*Required action*: Please return every line of the records below that holds the word "joker".

*Data provided*:
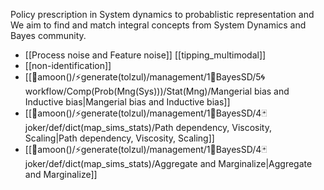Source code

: Policy prescription in System dynamics to probablistic representation and 
We aim to find and match integral concepts from System Dynamics and Bayes community.

- [[Process noise and Feature noise]] [[tipping_multimodal]]
- [[non-identification]]
- [[🌙amoon()/⚡️generate(tolzul)/management/1🔴BayesSD/5🌀workflow/Comp(Prob(Mng(Sys)))/Stat(Mng)/Mangerial bias and Inductive bias|Mangerial bias and Inductive bias]]
- [[🌙amoon()/⚡️generate(tolzul)/management/1🔴BayesSD/4🃏joker/def/dict(map_sims_stats)/Path dependency, Viscosity, Scaling|Path dependency, Viscosity, Scaling]]
- [[🌙amoon()/⚡️generate(tolzul)/management/1🔴BayesSD/4🃏joker/def/dict(map_sims_stats)/Aggregate and Marginalize|Aggregate and Marginalize]]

*Answer section*:
- [[🌙amoon()/⚡️generate(tolzul)/management/1🔴BayesSD/4🃏joker/def/dict(map_sims_stats)/Path dependency, Viscosity, Scaling|Path dependency, Viscosity, Scaling]]
- [[🌙amoon()/⚡️generate(tolzul)/management/1🔴BayesSD/4🃏joker/def/dict(map_sims_stats)/Aggregate and Marginalize|Aggregate and Marginalize]]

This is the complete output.